Talent is important, but talent without motivation simply doesn’t cut it. Curiosity, persistence and a spirit of creative accomplishment are indispensable. It’s the responsibility of the instructor and the institution to ensure that the learning environment is one that encourages openness, individuality, teamwork, sound problem solving and creativity.
I know we are all overloaded with information and it’s expedient to get a quick fix through the Internet, but I would recommend a couple of books that highlight the critical importance of finding ones natural talent and personal drive. Both are quick reads.
The first is (Sir) Ken Robinson’s “The Element: How Finding your Passion Changes Everything”. Robinson does a good job of documenting the successes of individuals who have focused on their natural talents – usually in spite of the educational system. In “The Element” he cites many examples of talented and accomplished people who were overlooked by their teachers and formal mentors but who excelled through passion, hard work, determination and talent. Robinson is also featured in a couple of videos from the TED conferences (www. TED.com). I just wish Robinson were more prescriptive, however he does a good job drawing attention to the consequences and impact of the strong personal drive and sustained practice required for mastery. Many of his examples are inspirational.

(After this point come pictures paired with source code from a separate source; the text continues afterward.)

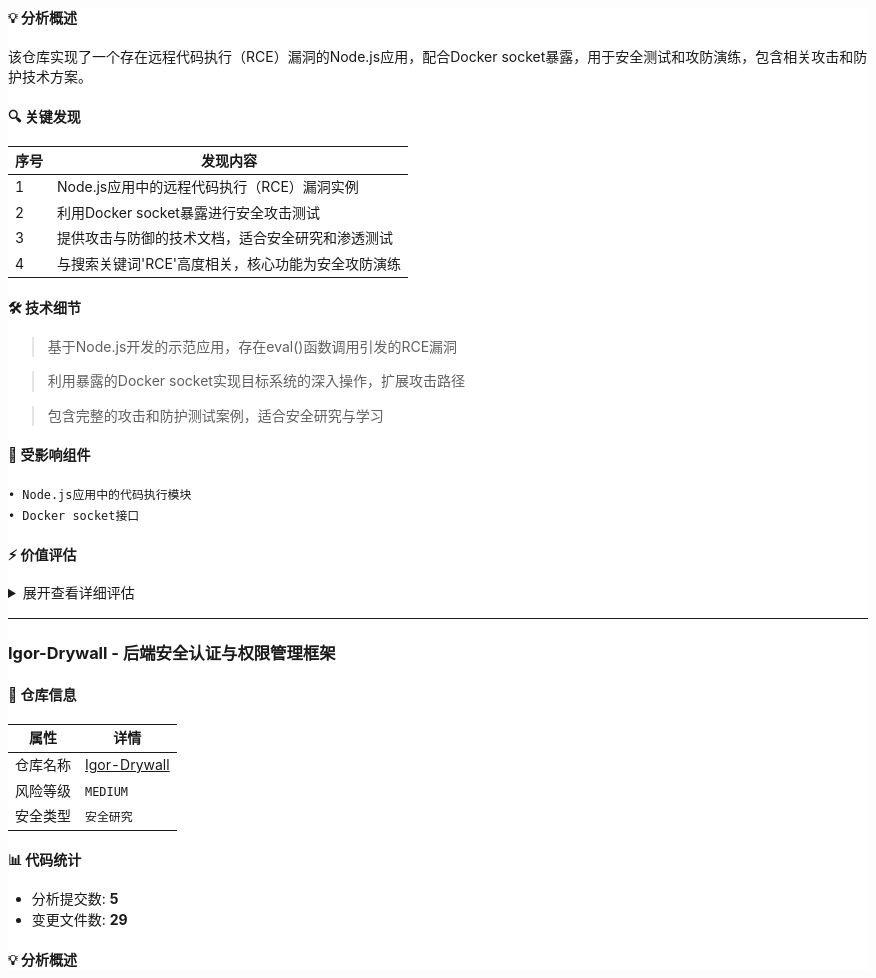 #### 💡 分析概述

该仓库实现了一个存在远程代码执行（RCE）漏洞的Node.js应用，配合Docker socket暴露，用于安全测试和攻防演练，包含相关攻击和防护技术方案。

#### 🔍 关键发现

| 序号 | 发现内容 |
|------|----------|
| 1 | Node.js应用中的远程代码执行（RCE）漏洞实例 |
| 2 | 利用Docker socket暴露进行安全攻击测试 |
| 3 | 提供攻击与防御的技术文档，适合安全研究和渗透测试 |
| 4 | 与搜索关键词'RCE'高度相关，核心功能为安全攻防演练 |

#### 🛠️ 技术细节

> 基于Node.js开发的示范应用，存在eval()函数调用引发的RCE漏洞

> 利用暴露的Docker socket实现目标系统的深入操作，扩展攻击路径

> 包含完整的攻击和防护测试案例，适合安全研究与学习


#### 🎯 受影响组件

```
• Node.js应用中的代码执行模块
• Docker socket接口
```

#### ⚡ 价值评估

<details><summary>展开查看详细评估</summary></details>

---

### Igor-Drywall - 后端安全认证与权限管理框架

#### 📌 仓库信息

| 属性 | 详情 |
|------|------|
| 仓库名称 | [Igor-Drywall](https://github.com/RodriguezDerek/Igor-Drywall) |
| 风险等级 | `MEDIUM` |
| 安全类型 | `安全研究` |

#### 📊 代码统计

- 分析提交数: **5**
- 变更文件数: **29**

#### 💡 分析概述
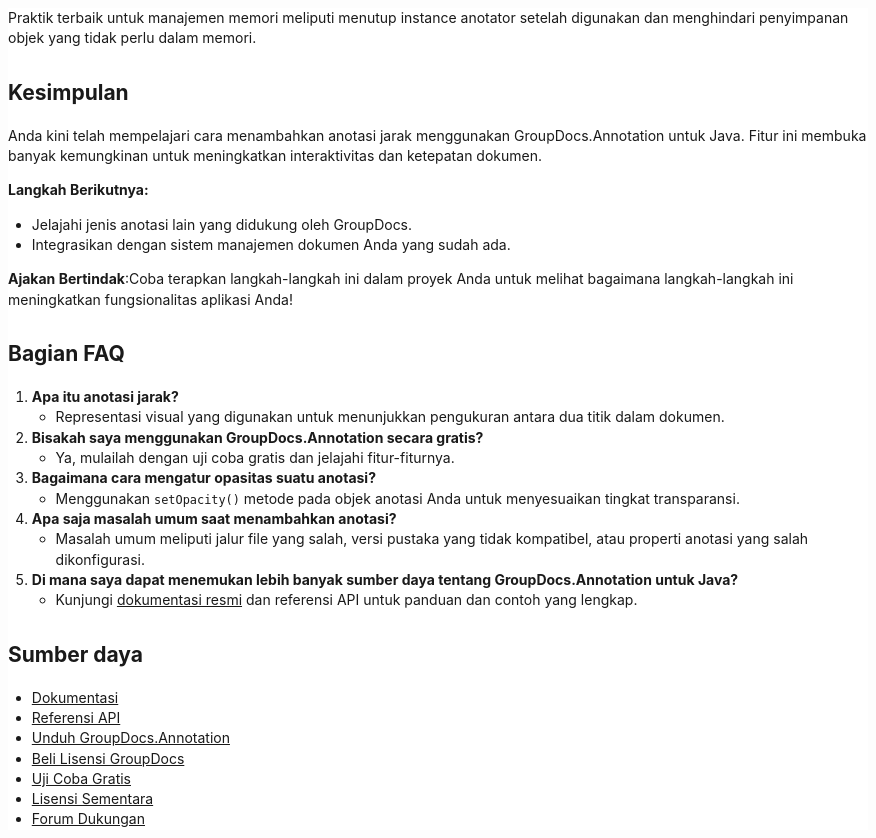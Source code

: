 Praktik terbaik untuk manajemen memori meliputi menutup instance anotator setelah digunakan dan menghindari penyimpanan objek yang tidak perlu dalam memori.

## Kesimpulan

Anda kini telah mempelajari cara menambahkan anotasi jarak menggunakan GroupDocs.Annotation untuk Java. Fitur ini membuka banyak kemungkinan untuk meningkatkan interaktivitas dan ketepatan dokumen.

**Langkah Berikutnya:**
- Jelajahi jenis anotasi lain yang didukung oleh GroupDocs.
- Integrasikan dengan sistem manajemen dokumen Anda yang sudah ada.

**Ajakan Bertindak**:Coba terapkan langkah-langkah ini dalam proyek Anda untuk melihat bagaimana langkah-langkah ini meningkatkan fungsionalitas aplikasi Anda!

## Bagian FAQ

1. **Apa itu anotasi jarak?**
   - Representasi visual yang digunakan untuk menunjukkan pengukuran antara dua titik dalam dokumen.
2. **Bisakah saya menggunakan GroupDocs.Annotation secara gratis?**
   - Ya, mulailah dengan uji coba gratis dan jelajahi fitur-fiturnya.
3. **Bagaimana cara mengatur opasitas suatu anotasi?**
   - Menggunakan `setOpacity()` metode pada objek anotasi Anda untuk menyesuaikan tingkat transparansi.
4. **Apa saja masalah umum saat menambahkan anotasi?**
   - Masalah umum meliputi jalur file yang salah, versi pustaka yang tidak kompatibel, atau properti anotasi yang salah dikonfigurasi.
5. **Di mana saya dapat menemukan lebih banyak sumber daya tentang GroupDocs.Annotation untuk Java?**
   - Kunjungi [dokumentasi resmi](https://docs.groupdocs.com/annotation/java/) dan referensi API untuk panduan dan contoh yang lengkap.

## Sumber daya
- [Dokumentasi](https://docs.groupdocs.com/annotation/java/)
- [Referensi API](https://reference.groupdocs.com/annotation/java/)
- [Unduh GroupDocs.Annotation](https://releases.groupdocs.com/annotation/java/)
- [Beli Lisensi GroupDocs](https://purchase.groupdocs.com/buy)
- [Uji Coba Gratis](https://releases.groupdocs.com/annotation/java/)
- [Lisensi Sementara](https://purchase.groupdocs.com/temporary-license/)
- [Forum Dukungan](https://forum.groupdocs.com/c/annotation/)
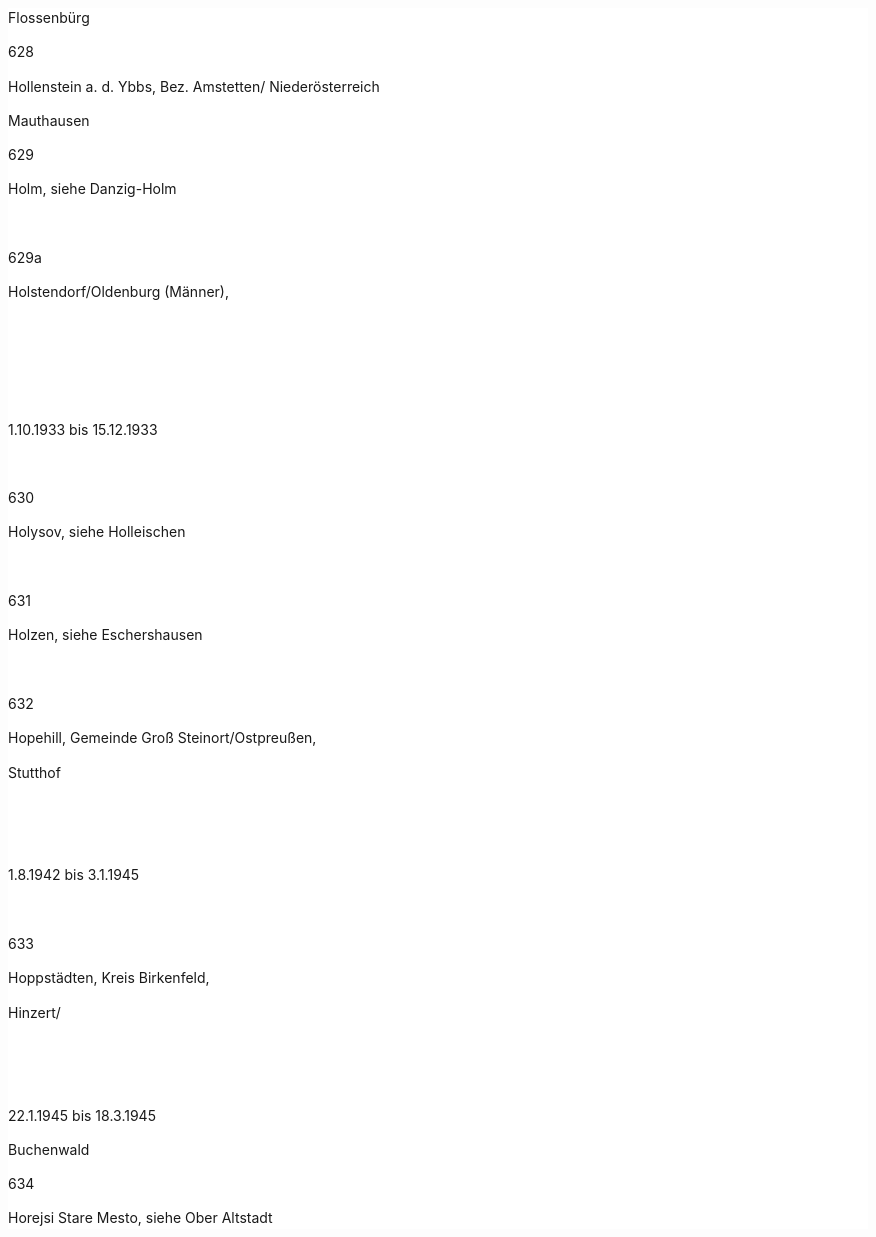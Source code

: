 
Flossenbürg

628

Hollenstein a. d. Ybbs, Bez. Amstetten/ Niederösterreich

Mauthausen

629

Holm, siehe Danzig-Holm

 

629a

Holstendorf/Oldenburg (Männer),

 

 

 

1.10.1933 bis 15.12.1933

 

630

Holysov, siehe Holleischen

 

631

Holzen, siehe Eschershausen

 

632

Hopehill, Gemeinde Groß Steinort/Ostpreußen,

Stutthof

 

 

1.8.1942 bis 3.1.1945

 

633

Hoppstädten, Kreis Birkenfeld,

Hinzert/

 

 

22.1.1945 bis 18.3.1945

Buchenwald

634

Horejsi Stare Mesto, siehe Ober Altstadt

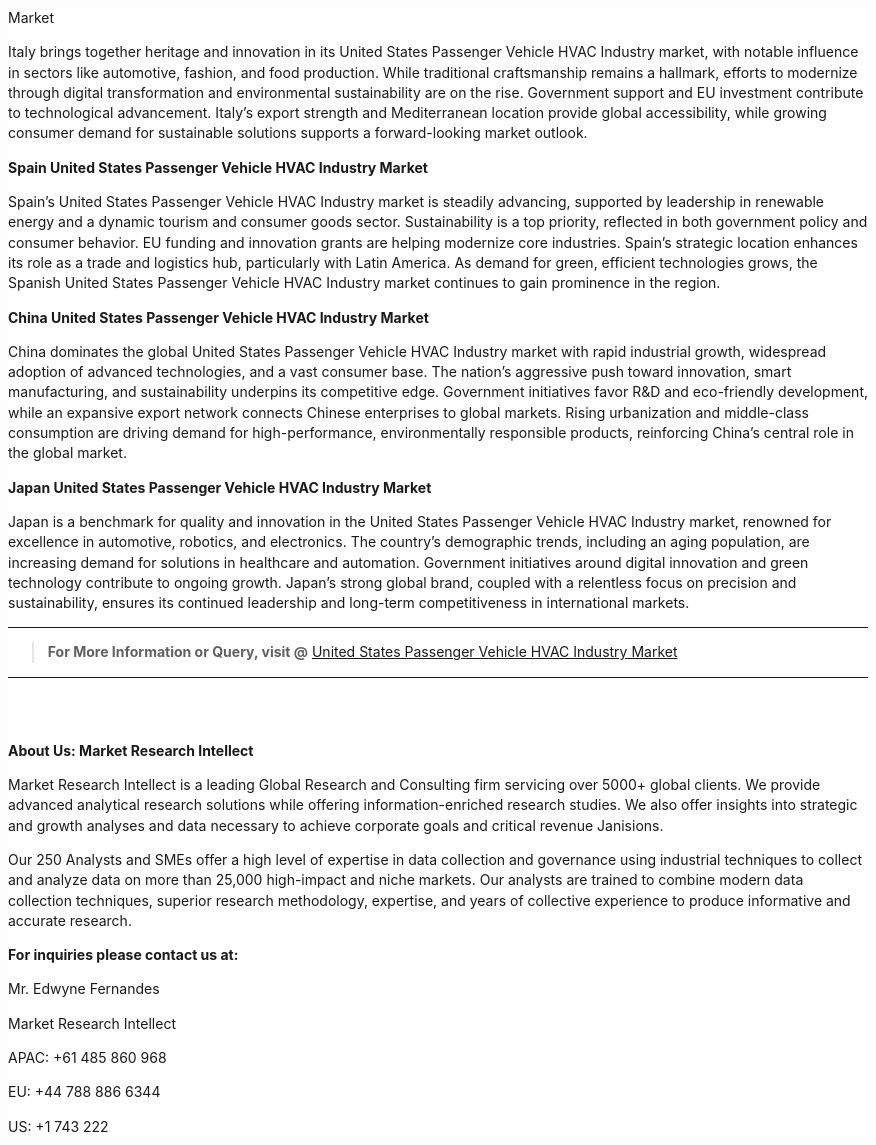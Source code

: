 Market</strong></p><p class="" data-start="3840" data-end="4422">Italy brings together heritage and innovation in its United States Passenger Vehicle HVAC Industry market, with notable influence in sectors like automotive, fashion, and food production. While traditional craftsmanship remains a hallmark, efforts to modernize through digital transformation and environmental sustainability are on the rise. Government support and EU investment contribute to technological advancement. Italy&rsquo;s export strength and Mediterranean location provide global accessibility, while growing consumer demand for sustainable solutions supports a forward-looking market outlook.</p><p class="" data-start="4424" data-end="4975"><strong data-start="4424" data-end="4445">Spain United States Passenger Vehicle HVAC Industry Market</strong></p><p class="" data-start="4424" data-end="4975">Spain&rsquo;s United States Passenger Vehicle HVAC Industry market is steadily advancing, supported by leadership in renewable energy and a dynamic tourism and consumer goods sector. Sustainability is a top priority, reflected in both government policy and consumer behavior. EU funding and innovation grants are helping modernize core industries. Spain&rsquo;s strategic location enhances its role as a trade and logistics hub, particularly with Latin America. As demand for green, efficient technologies grows, the Spanish United States Passenger Vehicle HVAC Industry market continues to gain prominence in the region.</p><p class="" data-start="4977" data-end="5589"><strong data-start="4977" data-end="4998">China United States Passenger Vehicle HVAC Industry Market</strong></p><p class="" data-start="4977" data-end="5589">China dominates the global United States Passenger Vehicle HVAC Industry market with rapid industrial growth, widespread adoption of advanced technologies, and a vast consumer base. The nation&rsquo;s aggressive push toward innovation, smart manufacturing, and sustainability underpins its competitive edge. Government initiatives favor R&amp;D and eco-friendly development, while an expansive export network connects Chinese enterprises to global markets. Rising urbanization and middle-class consumption are driving demand for high-performance, environmentally responsible products, reinforcing China&rsquo;s central role in the global market.</p><p class="" data-start="5591" data-end="6162"><strong data-start="5591" data-end="5612">Japan United States Passenger Vehicle HVAC Industry Market</strong></p><p class="" data-start="5591" data-end="6162">Japan is a benchmark for quality and innovation in the United States Passenger Vehicle HVAC Industry market, renowned for excellence in automotive, robotics, and electronics. The country&rsquo;s demographic trends, including an aging population, are increasing demand for solutions in healthcare and automation. Government initiatives around digital innovation and green technology contribute to ongoing growth. Japan&rsquo;s strong global brand, coupled with a relentless focus on precision and sustainability, ensures its continued leadership and long-term competitiveness in international markets.</p><hr /><blockquote><p><span class="font-[700]"><strong>For More Information or Query, visit&nbsp;@</strong>&nbsp;</span><span class="font-[700]"><a href="https://www.marketresearchintellect.com/product/global-passenger-vehicle-hvac-industry-market/?utm_source=Linkedin&utm_medium=019" target="_blank" data-tracking-control-name="article-ssr-frontend-pulse_little-text-block" data-tracking-will-navigate="" data-test-link="">United States Passenger Vehicle HVAC Industry Market</a></span></p></blockquote><hr /><h3>&nbsp;</h3><p><strong><span class="font-[700]">About Us: Market Research Intellect</span></strong></p><p><span class="">Market Research Intellect is a leading Global Research and Consulting firm servicing over 5000+ global clients. We provide advanced analytical research solutions while offering information-enriched research studies.&nbsp;</span>We also offer insights into strategic and growth analyses and data necessary to achieve corporate goals and critical revenue Janisions.</p><p><span class="">Our 250 Analysts and SMEs offer a high level of expertise in data collection and governance using industrial techniques to collect and analyze data on more than 25,000 high-impact and niche markets. Our analysts are trained to combine modern data collection techniques, superior research methodology, expertise, and years of collective experience to produce informative and accurate research.</span></p><p><strong>For inquiries please contact us at:</strong></p><p>Mr. Edwyne Fernandes</p><p>Market Research Intellect</p><p>APAC: +61 485 860 968</p><p>EU: +44 788 886 6344</p><p>US: +1 743 222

The second book is “Drive: The Surprising Truth about what Motives Us” by Dan Pink. It’s also available as a digital download and it’s a fairly quick read. He’s also on TED at http://www.ted.com/talks/dan_pink_on_motivation.html.
Pink highlights the debate about the positive and negative effects of extrinsic motivation – in our case the carrot and stick of control (timelines, deadlines and grades) versus promises (graduation, good jobs and financial success). Of course learners need to incorporate and consider the demands of tight deadlines and quality productivity. However, Pink points out numerous studies demonstrating that intrinsic motivation (drive, personal incentive and inspiration) and the continuous improvement needed to master core skills are of much greater value and importance to personal and professional achievement.
I see too many schools and private institutions promoting programs and accepting students on the basis of dubious extrinsic motivators. In far too many cases applicants know little about the rigors of the profession, the discipline, the practice, or the effort required to achieve even the basic mastery. Many students enter programs thinking they are going to graduate and work immediately at PIXAR. The popular media doesn’t help.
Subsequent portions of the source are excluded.